Murky: Well how are things going?
De: Horrible!
On: Yeah, I'm having trouble.
Murky: Really! Tell me about it!
De: Well, I'm not sure how to say this, but you keep jumping around so!
On: Yes, and I'm not sure where it all is going. And all those equations! What can that possibly have to do with the meaning of life?
De: Well, I follow all the equations ok, but some of that philosophical stuff really sucks!
Murky: Hmmm. We have a problem, I can see that! Let me see if I can recover a bit. What I am trying to show you is that when classical science breaks down it doesn't just do it at one level. Now some people really believe in the division between so-called hard science and so-called soft science. They believe that scientific concepts have to be mathematical and rigorous for the hard scientists and nice and soft and mushy for the rest. I don't believe that. I think that mathematics is more than just a set of equations here or there, but to be concrete and to reach those who are snobbishly hard scientists you must use their language. Others have an advantage, they can skip the math and try to deal with the accompanying words directly.

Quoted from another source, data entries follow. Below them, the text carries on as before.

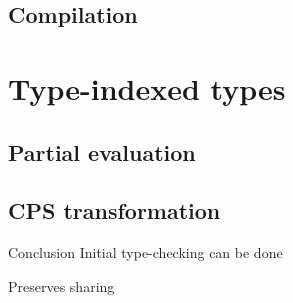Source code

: \documentclass[ucs]{beamer}
\begin{document}
\subsection{Compilation}
\section{Type-indexed types}
\subsection{Partial evaluation}
\subsection{CPS transformation}

\begin{frame}{Conclusion}
    Initial type-checking can be done

    Preserves sharing
\end{frame}
\end{document}
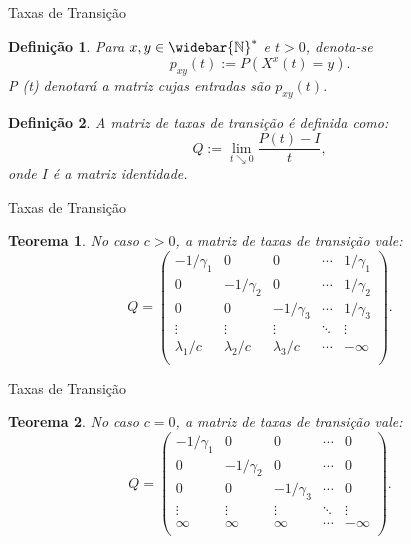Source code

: \documentclass[xcolor=pdftex,dvipsnames]{beamer}
\newcommand{\Nzb}{{\mathbb{\widebar{N}^*}}}
\newtheorem{teorema}{Teorema}
\newtheorem{definicao}{Definição}
\begin{document}
\begin{frame}{Taxas de Transição}
  \begin{definicao}
    Para $x, y \in \Nzb$ e $t > 0$, denota-se
    \begin{displaymath}
      p_{x y} (t) := P \left( X^x(t) = y \right).
    \end{displaymath}
    P (t) denotará a matriz cujas entradas são $p_{x y} (t)$.
  \end{definicao} \pause
  \begin{definicao}
    A matriz de taxas de transição é definida como:
    \begin{displaymath}
      Q := \lim_{t \searrow 0} \frac{P(t) - I}{t},
    \end{displaymath}
    onde $I$ é a matriz identidade.
  \end{definicao}
\end{frame}

\begin{frame}{Taxas de Transição}
  \begin{teorema}
    No caso $c > 0$, a matriz de taxas de transição vale:
    \begin{displaymath}
      Q = \left(
        \begin{array}{ccccc}
          -1/\gamma_1 & 0 & 0 & \cdots & 1/\gamma_1\\
          0 & -1/\gamma_2 & 0 & \cdots & 1/\gamma_2\\
          0 & 0 & -1/\gamma_3 & \cdots & 1/\gamma_3\\
          \vdots & \vdots & \vdots & \ddots & \vdots \\
          \lambda_1/c & \lambda_2/c &
          \lambda_3/c & \cdots & -\infty\\
        \end{array}
      \right).
    \end{displaymath}
  \end{teorema}
\end{frame}

\begin{frame}{Taxas de Transição}
  \begin{teorema}
    No caso $c = 0$, a matriz de taxas de transição vale:
    \begin{displaymath}
      Q = \left(
        \begin{array}{ccccc}
          -1/\gamma_1 & 0 & 0 & \cdots & 0\\
          0 & -1/\gamma_2 & 0 & \cdots & 0\\
          0 & 0 & -1/\gamma_3 & \cdots & 0\\
          \vdots & \vdots & \vdots & \ddots & \vdots \\
          \infty & \infty & \infty & \cdots & -\infty\\
        \end{array}
      \right).
    \end{displaymath}
  \end{teorema}
\end{frame}
\end{document}
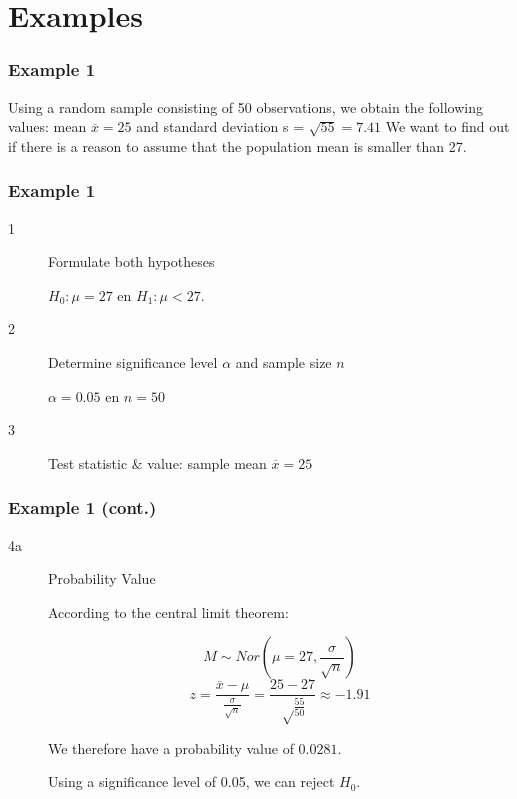 \documentclass[aspectratio=169]{beamer}
\begin{document}
\section{Examples}

\begin{frame}
  \frametitle{Example 1}
  Using a random sample consisting of 50 observations, we obtain the following values: mean $\overline{x} = 25$ and standard deviation s = $\sqrt{55} = 7.41$
  We want to find out if there is a reason to assume that the population mean is smaller than 27.
  
\end{frame}

\begin{frame}
  \frametitle{Example 1}
  
  \begin{description}
    \item[1] Formulate both hypotheses
    
    $H_{0} : \mu = 27$ en $H_{1}: \mu < 27$.
    
    \item[2] Determine significance level $\alpha$ and sample size $n$
    
    $\alpha = 0.05$ en $n=50$
    
    \item[3] Test statistic \& value: sample mean $\overline{x} = 25$
    
    
  \end{description}
\end{frame}

\begin{frame}
  \frametitle{Example 1 (cont.)}
  
  \begin{description}
    \item[4a] Probability Value
    
    According to the central limit theorem:
    
    \[ M \sim Nor(\mu = 27, \frac{\sigma}{\sqrt{n}}) \]
    \[ z = \frac{\overline{x} - \mu}{\frac{\sigma}{\sqrt{n}}} = \frac{25-27}{\sqrt\frac{55}{50}} \approx -1.91\]
    
    We therefore have a probability value of $0.0281$.
    
    Using a significance level of 0.05, we can reject $H_{0}$.
  \end{description}
  
\end{frame}
\end{document}
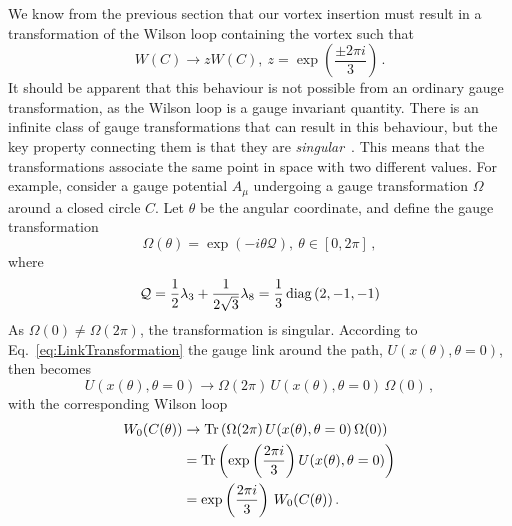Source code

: We know from the previous section that our vortex insertion must result in a transformation of the Wilson loop containing the vortex such that
%
\begin{equation}
W(C)\rightarrow z W(C),~z = \exp\left(\frac{\pm2\pi i}{3}\right)\, .
\end{equation} 
%
It should be apparent that this behaviour is not possible from an ordinary gauge transformation, as the Wilson loop is a gauge invariant quantity. There is an infinite class of gauge transformations that can result in this behaviour, but the key property connecting them is that they are \textit{singular}~\cite{'tHooft:1977hy}. This means that the transformations associate the same point in space with two different values. For example, consider a gauge potential $A_\mu$ undergoing a gauge transformation $\Omega$ around a closed circle $C$. Let $\theta$ be the angular coordinate, and define the gauge transformation
%
\begin{equation}
\Omega(\theta) = \exp\left(-i\theta \mathcal{Q}\right),~\theta\in [0,2\pi]\, ,
\label{eq:SingularGT}
\end{equation}
%
where
%
\begin{equation}
\mathcal{Q} = \frac{1}{2}\lambda_3 +\frac{1}{2\sqrt{3}}\lambda_8 = \frac{1}{3}\operatorname{diag}\left(2,-1,-1\right)\label{eq:Q}
\end{equation}
As $\Omega(0) \neq \Omega(2\pi)$, the transformation is singular. According to Eq.~\eqref{eq:LinkTransformation} the gauge link around the path, $U(x(\theta),\theta=0)$, then becomes
%
\begin{equation}
U(x(\theta),\theta=0) \rightarrow \Omega(2\pi)\,U(x(\theta),\theta=0)\,\Omega(0)\, ,
\end{equation}
%
with the corresponding Wilson loop
%
\begin{align}
W_0(C(\theta)) &\rightarrow \operatorname{Tr}\left( \Omega(2\pi)\,U(x(\theta),\theta=0)\,\Omega(0)\right)\\
&=\operatorname{Tr}\left(\exp\left(\frac{2\pi i}{3}\right)U(x(\theta),\theta=0)\right)\\
&=\exp\left(\frac{2\pi i}{3}\right)\,W_0(C(\theta))\, .
\end{align}

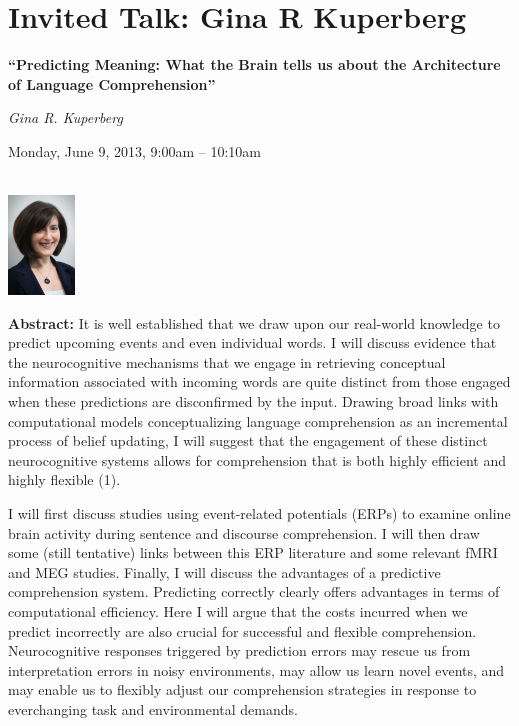 \section{Invited Talk: Gina R Kuperberg}
\begin{center}

\begin{Large}
{\bfseries\Large ``Predicting Meaning: What the Brain tells us about the Architecture of Language Comprehension''}\vspace{1em}\par
\end{Large}

{\itshape Gina R. Kuperberg}\vspace{1em}\par
Monday, June 9, 2013, 9:00am -- 10:10am \vspace{1em}\\
\PlenaryLoc \\
\vspace{1em}\par 
\includegraphics[height=100px]{content/day2/kuperberg-headshot.pdf}
\end{center}

\noindent
{\bfseries Abstract:} It is well established that we draw upon our real-world knowledge to predict
upcoming events and even individual words. I will discuss evidence that the neurocognitive
mechanisms that we engage in retrieving conceptual information associated with incoming words are
quite distinct from those engaged when these predictions are disconfirmed by the input. Drawing
broad links with computational models conceptualizing language comprehension as an incremental
process of belief updating, I will suggest that the engagement of these distinct neurocognitive
systems allows for comprehension that is both highly efficient and highly flexible (1).

I will first discuss studies using event-related potentials (ERPs) to examine online brain activity
during sentence and discourse comprehension. I will then draw some (still tentative) links between
this ERP literature and some relevant fMRI and MEG studies. Finally, I will discuss the advantages
of a predictive comprehension system. Predicting correctly clearly offers advantages in terms of
computational efficiency. Here I will argue that the costs incurred when we predict incorrectly are
also crucial for successful and flexible comprehension. Neurocognitive responses triggered by
prediction errors may rescue us from interpretation errors in noisy environments, may allow us learn
novel events, and may enable us to flexibly adjust our comprehension strategies in response to
everchanging task and environmental demands.

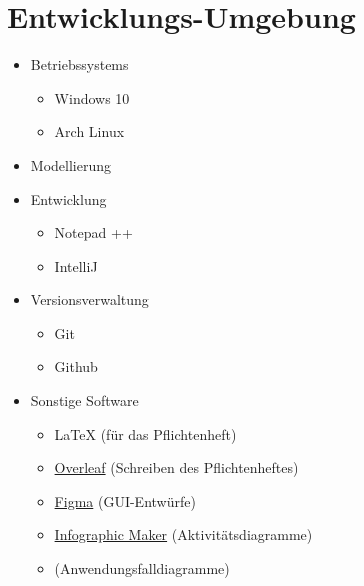 \section{Entwicklungs-Umgebung}
        \begin{itemize}[noitemsep]
            \item \glspl{Betriebssystem} 
                \begin{itemize}[noitemsep]
                    \item Windows 10
                    \item Arch Linux
                \end{itemize}
            \item Modellierung %
            \item Entwicklung %
            \begin{itemize}[noitemsep]
                \item Notepad ++
                \item IntelliJ
            \end{itemize}
            \item \gls{Versionsverwaltung}
                \begin{itemize}[noitemsep]
                    \item Git
                    \item Github
                \end{itemize}
            \item Sonstige Software
                \begin{itemize}[noitemsep]
                    \item \LaTeX \hspace{0.1cm} (für das Pflichtenheft)
                    \item \href{https://de.overleaf.com}{Overleaf} (Schreiben des Pflichtenheftes)
                    \item \href{https://www.figma.com}{Figma} (GUI-Entwürfe)
                    \item \href{https://online.visual-paradigm.com/}{Infographic Maker} (Aktivitätsdiagramme)
                    \item \href{https://app.diagrams.net/}{} (Anwendungsfalldiagramme)
                \end{itemize}
        \end{itemize}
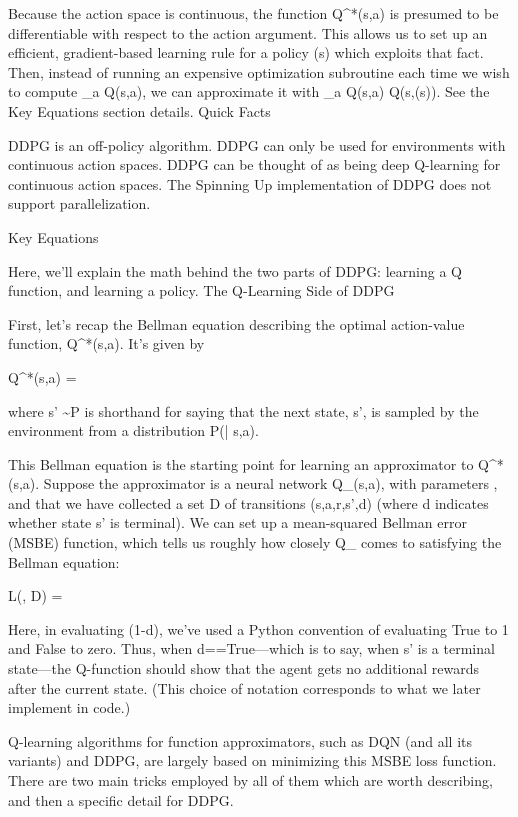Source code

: Because the action space is continuous, the function Q^*(s,a) is presumed to be differentiable with respect to the action argument. This allows us to set up an efficient, gradient-based learning rule for a policy \mu(s) which exploits that fact. Then, instead of running an expensive optimization subroutine each time we wish to compute \max_a Q(s,a), we can approximate it with \max_a Q(s,a) \approx Q(s,\mu(s)). See the Key Equations section details.
Quick Facts

    DDPG is an off-policy algorithm.
    DDPG can only be used for environments with continuous action spaces.
    DDPG can be thought of as being deep Q-learning for continuous action spaces.
    The Spinning Up implementation of DDPG does not support parallelization.

Key Equations

Here, we'll explain the math behind the two parts of DDPG: learning a Q function, and learning a policy.
The Q-Learning Side of DDPG

First, let's recap the Bellman equation describing the optimal action-value function, Q^*(s,a). It's given by

Q^*(s,a) = 

where s' \sim P is shorthand for saying that the next state, s', is sampled by the environment from a distribution P(\cdot| s,a).

This Bellman equation is the starting point for learning an approximator to Q^*(s,a). Suppose the approximator is a neural network Q_{\phi}(s,a), with parameters \phi, and that we have collected a set {\mathcal D} of transitions (s,a,r,s',d) (where d indicates whether state s' is terminal). We can set up a mean-squared Bellman error (MSBE) function, which tells us roughly how closely Q_{\phi} comes to satisfying the Bellman equation:

L(\phi, {\mathcal D}) = 

Here, in evaluating (1-d), we've used a Python convention of evaluating True to 1 and False to zero. Thus, when d==True---which is to say, when s' is a terminal state---the Q-function should show that the agent gets no additional rewards after the current state. (This choice of notation corresponds to what we later implement in code.)

Q-learning algorithms for function approximators, such as DQN (and all its variants) and DDPG, are largely based on minimizing this MSBE loss function. There are two main tricks employed by all of them which are worth describing, and then a specific detail for DDPG.

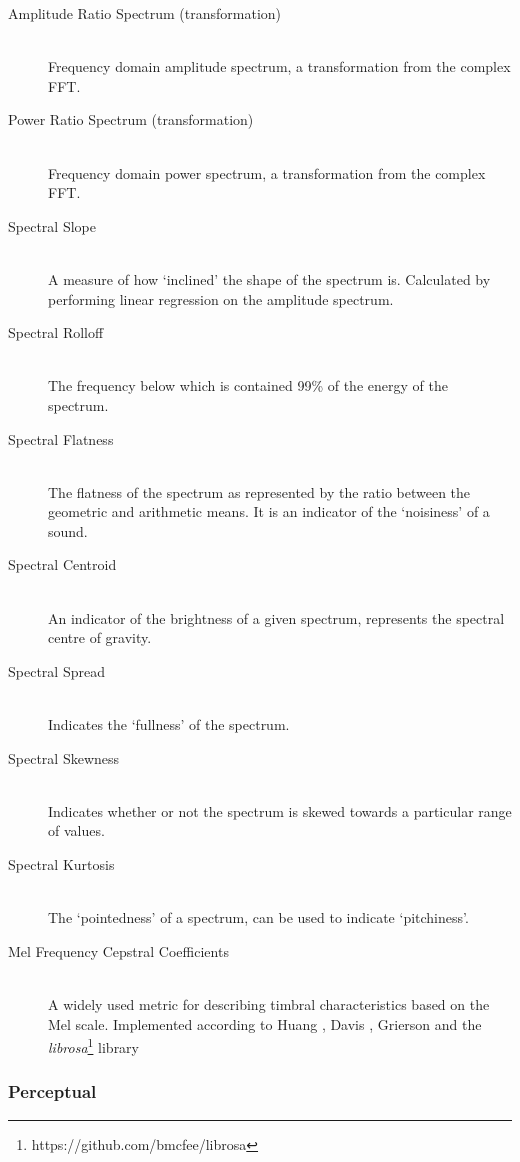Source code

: \documentclass{sig-alternate}
\begin{document}
\begin{description}
	   \item[Amplitude Ratio Spectrum (transformation)]\hfill \\
       Frequency domain amplitude spectrum, a transformation from the complex FFT.
       \item[Power Ratio Spectrum (transformation)]\hfill \\
       Frequency domain power spectrum, a transformation from the complex FFT.
       \item[Spectral Slope]\hfill \\
       A measure of how `inclined' the shape of the spectrum is. Calculated by performing linear regression on the amplitude spectrum.
       \item[Spectral Rolloff]\hfill \\
       The frequency below which is contained 99\% of the energy of the spectrum.
       \item[Spectral Flatness]\hfill \\
       The flatness of the spectrum as represented by the ratio between the geometric and arithmetic means. It is an indicator of the `noisiness' of a sound.
       \item[Spectral Centroid]\hfill \\
       An indicator of the brightness of a given spectrum, represents the spectral centre of gravity.
       \item[Spectral Spread]\hfill \\
       Indicates the `fullness' of the spectrum.
       \item[Spectral Skewness]\hfill \\
       Indicates whether or not the spectrum is skewed towards a particular range of values.
       \item[Spectral Kurtosis]\hfill \\
       The `pointedness' of a spectrum, can be used to indicate `pitchiness'.
       \item[Mel Frequency Cepstral Coefficients]\hfill \\
       A widely used metric for describing timbral characteristics based on the Mel scale. Implemented according to Huang  \cite{huang2001}, Davis \cite{davis1980}, Grierson \cite{grierson2010} and the \emph{librosa}\footnote{https://github.com/bmcfee/librosa} library
\end{description}
\subsubsection{Perceptual}
\end{document}
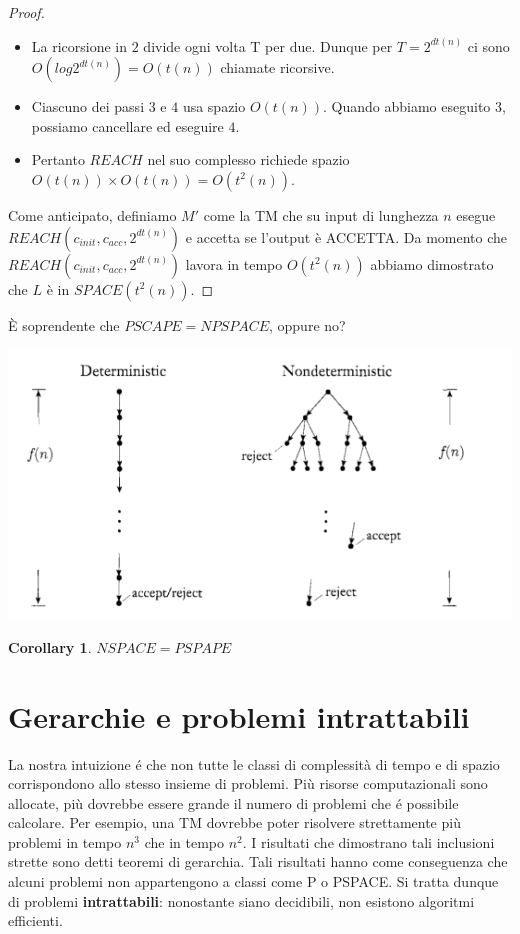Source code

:\documentclass[a4paper, 12pt]{article}
\newtheorem{corollary}{Corollary}[theorem]
\begin{document}
\begin{proof}
\begin{itemize}
\item La ricorsione in $2$ divide ogni volta T per due. Dunque per $T=2^{dt(n)}$ ci sono $O(log 2^{dt(n)}) = O(t(n))$ chiamate ricorsive.
\item Ciascuno dei passi $3$ e $4$ usa spazio $O(t(n))$. Quando abbiamo eseguito $3$, possiamo cancellare ed eseguire $4$.
\item Pertanto $REACH$ nel suo complesso richiede spazio $O(t(n)) \times O(t(n)) = O(t^{2}(n))$.
\end{itemize}
Come anticipato, definiamo $M'$ come la TM che su input di lunghezza $n$ esegue $REACH(c_{init}, c_{acc}, 2^{dt(n)})$ e accetta se l'output \`e ACCETTA. Da momento che $REACH(c_{init}, c_{acc}, 2^{dt(n)})$ lavora in tempo $O(t^{2}(n))$ abbiamo dimostrato che $L$ \`e in $SPACE(t^{2}(n))$.
\end{proof}
\`E soprendente che $PSCAPE=NPSPACE$, oppure no?
\begin{center}
\includegraphics[scale=0.5]{PSPACE1.png}
\end{center}

\begin{corollary}
$NSPACE = PSPAPE$
\end{corollary}

\section{Gerarchie e problemi intrattabili}
La nostra intuizione é che non tutte le classi di complessità di tempo e di spazio corrispondono allo stesso insieme di problemi. Più risorse computazionali sono allocate, più dovrebbe essere grande il numero di problemi che é possibile calcolare. Per esempio, una TM dovrebbe poter risolvere strettamente più problemi in tempo $n^3$ che in tempo $n^2$. I risultati che dimostrano tali inclusioni strette sono detti teoremi di gerarchia. Tali risultati hanno come conseguenza che alcuni problemi non appartengono a classi come P o PSPACE. Si tratta dunque di problemi \textbf{intrattabili}: nonostante siano decidibili, non esistono algoritmi efficienti.
\end{document}
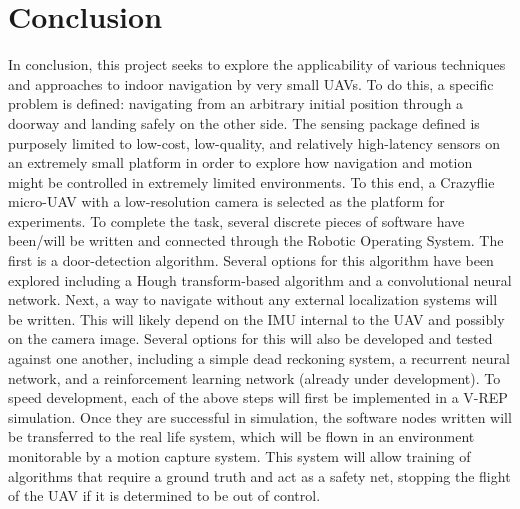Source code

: \documentclass[12pt]{article}
\begin{document}
\section{Conclusion}
In conclusion, this project seeks to explore the applicability of various techniques and approaches to indoor navigation by very small UAVs. To do this, a specific problem is defined: navigating from an arbitrary initial position through a doorway and landing safely on the other side. The sensing package defined is purposely limited to low-cost, low-quality, and relatively high-latency sensors on an extremely small platform in order to explore how navigation and motion might be controlled in extremely limited environments. To this end, a Crazyflie micro-UAV with a low-resolution camera is selected as the platform for experiments. To complete the task, several discrete pieces of software have been/will be written and connected through the Robotic Operating System. The first is a door-detection algorithm. Several options for this algorithm have been explored including a Hough transform-based algorithm and a convolutional neural network. Next, a way to navigate without any external localization systems will be written. This will likely depend on the IMU internal to the UAV and possibly on the camera image. Several options for this will also be developed and tested against one another, including a simple dead reckoning system, a recurrent neural network, and a reinforcement learning network (already under development). To speed development, each of the above steps will first be implemented in a V-REP simulation. Once they are successful in simulation, the software nodes written will be transferred to the real life system, which will be flown in an environment monitorable by a motion capture system. This system will allow training of algorithms that require a ground truth and act as a safety net, stopping the flight of the UAV if it is determined to be out of control.





\end{document}
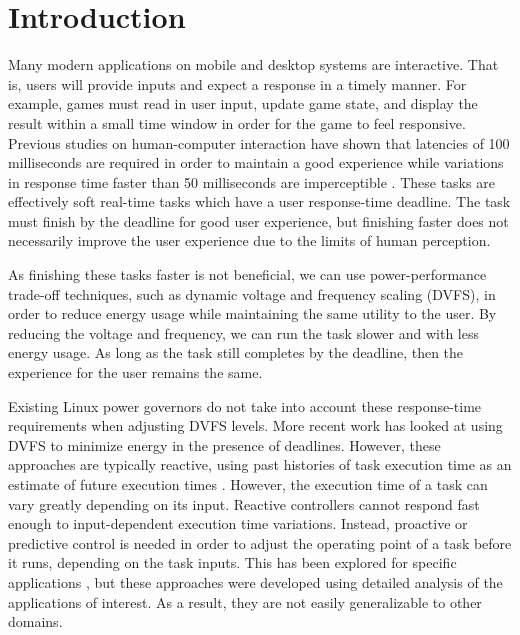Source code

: \section{Introduction}
\label{sec:exec_time_prediction.introduction}

Many modern applications on mobile and desktop systems are interactive.
That is, users will provide inputs and expect a response in a timely manner.
For example, games must read in user input, update game state, and display the
result within a small time window in order for the game to feel responsive.
Previous studies on human-computer interaction have shown that latencies of 100
milliseconds are required in order to maintain a good experience
\cite{endo-osdi96, card-chi91, miller-afips68} while variations in response
time faster than 50 milliseconds are imperceptible \cite{lindgaard-bit06,
eqos-hpca15}. These tasks are effectively soft real-time tasks which have a
user response-time deadline. The task must finish by the deadline for good user
experience, but finishing faster does not necessarily improve the user
experience due to the limits of human perception.

As finishing these tasks faster is not beneficial, we can use power-performance
trade-off techniques, such as dynamic voltage and frequency scaling (DVFS), in
order to reduce energy usage while maintaining the same utility to the user. By
reducing the voltage and frequency, we can run the task slower and with less
energy usage. As long as the task still completes by the deadline, then the
experience for the user remains the same. 

Existing Linux power governors \cite{linux_governors} do not take into account
these response-time requirements when adjusting DVFS levels. More recent work
has looked at using DVFS to minimize energy in the presence of deadlines.
However, these approaches are typically reactive, using past histories of task
execution time as an estimate of future execution times \cite{gu-dac08,
choi-iccad02, pegasus-isca14, nachiappan-hpca15}.  However, the execution time
of a task can vary greatly depending on its input.  Reactive controllers cannot
respond fast enough to input-dependent execution time variations.  Instead,
proactive or predictive control is needed in order to adjust the operating
point of a task before it runs, depending on the task inputs. This has been
explored for specific applications \cite{gu-rtas08, zhu-hpca13, eqos-hpca15,
adrenaline-hpca15}, but these approaches were developed using detailed analysis
of the applications of interest. As a result, they are not easily generalizable
to other domains.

On: Whoa! The ones who don't like the equations have the advantage??
Murky: Yes, they don't have to get bogged down in the details. They are free to use their intuition.
On: Oh, oh. I think I'm in trouble. I just shut off when I see the math.
Murky: Could be. Try reading "around" the math and accepting he fact that if there is skullduggery in the math it will be quickly revealed by our silent friend here!
De: You got that right! I go through every derivation with a fine tooth comb. But then all this philosophy and stuff from the social sciences DOES seem a bit mushy to me. Why can't that be turned into equations?
Murky: Because most of what is important takes much more than math to express. If we could write equations for everything this would be a horrible world! In fact, reality never can be expressed in just one way. That is why I "jump around" so much. Look at the relationships again, It is the soft stuff that touches on more and the hard stuff that is special. That's why the so-called "science of complexity" seems new to most folk. They had been given tunnel vision by those who thought hard science was everything important and that soft science was ONLY good for the mushy stuff. They had us convinced that backwards is forwards and vice versa!
On: Darn, just when this gets interesting I've got a hot date in a chat room! Can we continue this tomorrow?
De: Yes and I have to go read Hilbert. I'd like to continue too.
Murky: My pleasure! I'm always willing to dig myself out of a hole I dug myself into.
They all get up and leave saying good-byes as they do.